[[ Dataset records open ]]

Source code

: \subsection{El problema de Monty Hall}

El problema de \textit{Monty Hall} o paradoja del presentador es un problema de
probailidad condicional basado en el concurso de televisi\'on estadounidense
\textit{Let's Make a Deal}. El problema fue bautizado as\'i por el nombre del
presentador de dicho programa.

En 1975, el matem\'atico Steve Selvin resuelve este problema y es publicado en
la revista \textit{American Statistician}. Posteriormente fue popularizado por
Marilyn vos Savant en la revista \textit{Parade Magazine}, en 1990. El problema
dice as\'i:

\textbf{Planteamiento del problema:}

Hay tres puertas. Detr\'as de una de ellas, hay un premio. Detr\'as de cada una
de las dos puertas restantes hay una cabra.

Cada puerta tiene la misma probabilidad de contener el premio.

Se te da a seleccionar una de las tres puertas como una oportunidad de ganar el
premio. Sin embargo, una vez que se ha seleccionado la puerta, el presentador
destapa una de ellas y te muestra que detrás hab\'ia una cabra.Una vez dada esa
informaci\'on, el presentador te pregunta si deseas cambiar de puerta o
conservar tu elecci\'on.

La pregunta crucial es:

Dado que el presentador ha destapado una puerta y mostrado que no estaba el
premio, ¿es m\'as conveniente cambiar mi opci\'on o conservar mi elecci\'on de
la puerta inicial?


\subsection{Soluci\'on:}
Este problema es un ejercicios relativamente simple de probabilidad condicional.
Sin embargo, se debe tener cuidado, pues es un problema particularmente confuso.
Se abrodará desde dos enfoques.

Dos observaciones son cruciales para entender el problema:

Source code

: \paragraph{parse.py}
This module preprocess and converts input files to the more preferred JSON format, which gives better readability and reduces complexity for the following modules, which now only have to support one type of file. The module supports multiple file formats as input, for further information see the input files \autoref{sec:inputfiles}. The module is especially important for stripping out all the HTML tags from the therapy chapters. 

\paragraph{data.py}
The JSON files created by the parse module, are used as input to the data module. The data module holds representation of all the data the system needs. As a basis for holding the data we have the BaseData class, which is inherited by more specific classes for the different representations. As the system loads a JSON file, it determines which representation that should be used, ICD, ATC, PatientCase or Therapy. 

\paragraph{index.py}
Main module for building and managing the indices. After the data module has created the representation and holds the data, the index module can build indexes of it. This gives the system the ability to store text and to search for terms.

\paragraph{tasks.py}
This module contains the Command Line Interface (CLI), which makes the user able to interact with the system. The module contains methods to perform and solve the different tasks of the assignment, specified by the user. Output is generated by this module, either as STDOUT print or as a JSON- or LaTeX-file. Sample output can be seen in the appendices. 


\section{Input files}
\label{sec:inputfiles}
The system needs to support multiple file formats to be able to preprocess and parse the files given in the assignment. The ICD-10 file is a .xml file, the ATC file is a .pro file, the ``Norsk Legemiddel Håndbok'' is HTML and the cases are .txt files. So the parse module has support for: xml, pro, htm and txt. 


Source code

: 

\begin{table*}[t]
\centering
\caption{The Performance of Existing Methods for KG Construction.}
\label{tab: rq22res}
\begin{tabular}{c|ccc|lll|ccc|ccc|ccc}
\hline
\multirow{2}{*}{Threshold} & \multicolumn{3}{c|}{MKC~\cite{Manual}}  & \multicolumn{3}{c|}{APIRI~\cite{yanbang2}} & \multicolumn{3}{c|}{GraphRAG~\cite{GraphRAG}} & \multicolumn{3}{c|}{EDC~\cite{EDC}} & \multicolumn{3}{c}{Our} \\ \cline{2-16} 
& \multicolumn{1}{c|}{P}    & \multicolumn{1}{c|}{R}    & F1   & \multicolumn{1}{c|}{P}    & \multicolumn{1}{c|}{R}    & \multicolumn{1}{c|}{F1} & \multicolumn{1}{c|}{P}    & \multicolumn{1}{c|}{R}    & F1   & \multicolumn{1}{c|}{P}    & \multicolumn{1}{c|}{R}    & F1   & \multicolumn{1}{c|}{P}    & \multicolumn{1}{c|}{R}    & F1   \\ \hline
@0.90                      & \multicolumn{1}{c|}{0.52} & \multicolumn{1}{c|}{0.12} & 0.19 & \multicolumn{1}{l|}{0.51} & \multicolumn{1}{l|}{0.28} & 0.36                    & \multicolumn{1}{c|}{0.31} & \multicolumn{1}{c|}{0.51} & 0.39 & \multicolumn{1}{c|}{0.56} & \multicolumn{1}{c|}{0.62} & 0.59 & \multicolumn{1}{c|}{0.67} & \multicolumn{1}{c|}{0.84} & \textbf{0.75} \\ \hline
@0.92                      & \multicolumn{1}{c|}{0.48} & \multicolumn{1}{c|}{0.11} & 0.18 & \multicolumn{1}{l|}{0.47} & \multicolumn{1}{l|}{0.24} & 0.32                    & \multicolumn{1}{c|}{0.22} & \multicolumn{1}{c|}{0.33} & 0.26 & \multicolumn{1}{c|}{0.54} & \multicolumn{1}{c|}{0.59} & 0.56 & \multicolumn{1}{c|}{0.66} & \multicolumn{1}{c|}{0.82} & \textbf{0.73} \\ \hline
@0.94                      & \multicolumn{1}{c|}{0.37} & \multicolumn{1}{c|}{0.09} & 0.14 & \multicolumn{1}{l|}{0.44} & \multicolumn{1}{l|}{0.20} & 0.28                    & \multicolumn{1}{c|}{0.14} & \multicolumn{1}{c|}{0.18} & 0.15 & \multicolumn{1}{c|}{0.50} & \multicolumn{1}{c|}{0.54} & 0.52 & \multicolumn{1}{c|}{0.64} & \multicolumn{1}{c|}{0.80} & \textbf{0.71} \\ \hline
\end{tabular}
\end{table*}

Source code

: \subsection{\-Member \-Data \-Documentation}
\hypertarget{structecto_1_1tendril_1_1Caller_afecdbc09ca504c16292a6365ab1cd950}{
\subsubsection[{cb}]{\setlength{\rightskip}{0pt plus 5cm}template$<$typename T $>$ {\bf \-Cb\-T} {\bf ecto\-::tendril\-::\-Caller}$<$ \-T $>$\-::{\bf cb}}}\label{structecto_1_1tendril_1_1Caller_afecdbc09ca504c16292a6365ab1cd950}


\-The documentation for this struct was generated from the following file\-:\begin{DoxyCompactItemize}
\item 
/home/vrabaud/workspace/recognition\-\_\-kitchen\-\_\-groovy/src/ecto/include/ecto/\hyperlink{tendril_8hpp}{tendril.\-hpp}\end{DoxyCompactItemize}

[[ Dataset records closed ]]

**Exercise details:**
Give the material again in full, exactly as it appears above.

**Reply:**
Source code

: \subsection{El problema de Monty Hall}

El problema de \textit{Monty Hall} o paradoja del presentador es un problema de
probailidad condicional basado en el concurso de televisi\'on estadounidense
\textit{Let's Make a Deal}. El problema fue bautizado as\'i por el nombre del
presentador de dicho programa.

En 1975, el matem\'atico Steve Selvin resuelve este problema y es publicado en
la revista \textit{American Statistician}. Posteriormente fue popularizado por
Marilyn vos Savant en la revista \textit{Parade Magazine}, en 1990. El problema
dice as\'i:

\textbf{Planteamiento del problema:}

Hay tres puertas. Detr\'as de una de ellas, hay un premio. Detr\'as de cada una
de las dos puertas restantes hay una cabra.

Cada puerta tiene la misma probabilidad de contener el premio.

Se te da a seleccionar una de las tres puertas como una oportunidad de ganar el
premio. Sin embargo, una vez que se ha seleccionado la puerta, el presentador
destapa una de ellas y te muestra que detrás hab\'ia una cabra.Una vez dada esa
informaci\'on, el presentador te pregunta si deseas cambiar de puerta o
conservar tu elecci\'on.

La pregunta crucial es:

Dado que el presentador ha destapado una puerta y mostrado que no estaba el
premio, ¿es m\'as conveniente cambiar mi opci\'on o conservar mi elecci\'on de
la puerta inicial?


\subsection{Soluci\'on:}
Este problema es un ejercicios relativamente simple de probabilidad condicional.
Sin embargo, se debe tener cuidado, pues es un problema particularmente confuso.
Se abrodará desde dos enfoques.

Dos observaciones son cruciales para entender el problema:

Source code

: \paragraph{parse.py}
This module preprocess and converts input files to the more preferred JSON format, which gives better readability and reduces complexity for the following modules, which now only have to support one type of file. The module supports multiple file formats as input, for further information see the input files \autoref{sec:inputfiles}. The module is especially important for stripping out all the HTML tags from the therapy chapters. 

\paragraph{data.py}
The JSON files created by the parse module, are used as input to the data module. The data module holds representation of all the data the system needs. As a basis for holding the data we have the BaseData class, which is inherited by more specific classes for the different representations. As the system loads a JSON file, it determines which representation that should be used, ICD, ATC, PatientCase or Therapy. 

\paragraph{index.py}
Main module for building and managing the indices. After the data module has created the representation and holds the data, the index module can build indexes of it. This gives the system the ability to store text and to search for terms.

\paragraph{tasks.py}
This module contains the Command Line Interface (CLI), which makes the user able to interact with the system. The module contains methods to perform and solve the different tasks of the assignment, specified by the user. Output is generated by this module, either as STDOUT print or as a JSON- or LaTeX-file. Sample output can be seen in the appendices. 


\section{Input files}
\label{sec:inputfiles}
The system needs to support multiple file formats to be able to preprocess and parse the files given in the assignment. The ICD-10 file is a .xml file, the ATC file is a .pro file, the ``Norsk Legemiddel Håndbok'' is HTML and the cases are .txt files. So the parse module has support for: xml, pro, htm and txt. 


Source code

: 

\begin{table*}[t]
\centering
\caption{The Performance of Existing Methods for KG Construction.}
\label{tab: rq22res}
\begin{tabular}{c|ccc|lll|ccc|ccc|ccc}
\hline
\multirow{2}{*}{Threshold} & \multicolumn{3}{c|}{MKC~\cite{Manual}}  & \multicolumn{3}{c|}{APIRI~\cite{yanbang2}} & \multicolumn{3}{c|}{GraphRAG~\cite{GraphRAG}} & \multicolumn{3}{c|}{EDC~\cite{EDC}} & \multicolumn{3}{c}{Our} \\ \cline{2-16} 
& \multicolumn{1}{c|}{P}    & \multicolumn{1}{c|}{R}    & F1   & \multicolumn{1}{c|}{P}    & \multicolumn{1}{c|}{R}    & \multicolumn{1}{c|}{F1} & \multicolumn{1}{c|}{P}    & \multicolumn{1}{c|}{R}    & F1   & \multicolumn{1}{c|}{P}    & \multicolumn{1}{c|}{R}    & F1   & \multicolumn{1}{c|}{P}    & \multicolumn{1}{c|}{R}    & F1   \\ \hline
@0.90                      & \multicolumn{1}{c|}{0.52} & \multicolumn{1}{c|}{0.12} & 0.19 & \multicolumn{1}{l|}{0.51} & \multicolumn{1}{l|}{0.28} & 0.36                    & \multicolumn{1}{c|}{0.31} & \multicolumn{1}{c|}{0.51} & 0.39 & \multicolumn{1}{c|}{0.56} & \multicolumn{1}{c|}{0.62} & 0.59 & \multicolumn{1}{c|}{0.67} & \multicolumn{1}{c|}{0.84} & \textbf{0.75} \\ \hline
@0.92                      & \multicolumn{1}{c|}{0.48} & \multicolumn{1}{c|}{0.11} & 0.18 & \multicolumn{1}{l|}{0.47} & \multicolumn{1}{l|}{0.24} & 0.32                    & \multicolumn{1}{c|}{0.22} & \multicolumn{1}{c|}{0.33} & 0.26 & \multicolumn{1}{c|}{0.54} & \multicolumn{1}{c|}{0.59} & 0.56 & \multicolumn{1}{c|}{0.66} & \multicolumn{1}{c|}{0.82} & \textbf{0.73} \\ \hline
@0.94                      & \multicolumn{1}{c|}{0.37} & \multicolumn{1}{c|}{0.09} & 0.14 & \multicolumn{1}{l|}{0.44} & \multicolumn{1}{l|}{0.20} & 0.28                    & \multicolumn{1}{c|}{0.14} & \multicolumn{1}{c|}{0.18} & 0.15 & \multicolumn{1}{c|}{0.50} & \multicolumn{1}{c|}{0.54} & 0.52 & \multicolumn{1}{c|}{0.64} & \multicolumn{1}{c|}{0.80} & \textbf{0.71} \\ \hline
\end{tabular}
\end{table*}

Source code

: \subsection{\-Member \-Data \-Documentation}
\hypertarget{structecto_1_1tendril_1_1Caller_afecdbc09ca504c16292a6365ab1cd950}{
\subsubsection[{cb}]{\setlength{\rightskip}{0pt plus 5cm}template$<$typename T $>$ {\bf \-Cb\-T} {\bf ecto\-::tendril\-::\-Caller}$<$ \-T $>$\-::{\bf cb}}}\label{structecto_1_1tendril_1_1Caller_afecdbc09ca504c16292a6365ab1cd950}


\-The documentation for this struct was generated from the following file\-:\begin{DoxyCompactItemize}
\item 
/home/vrabaud/workspace/recognition\-\_\-kitchen\-\_\-groovy/src/ecto/include/ecto/\hyperlink{tendril_8hpp}{tendril.\-hpp}\end{DoxyCompactItemize}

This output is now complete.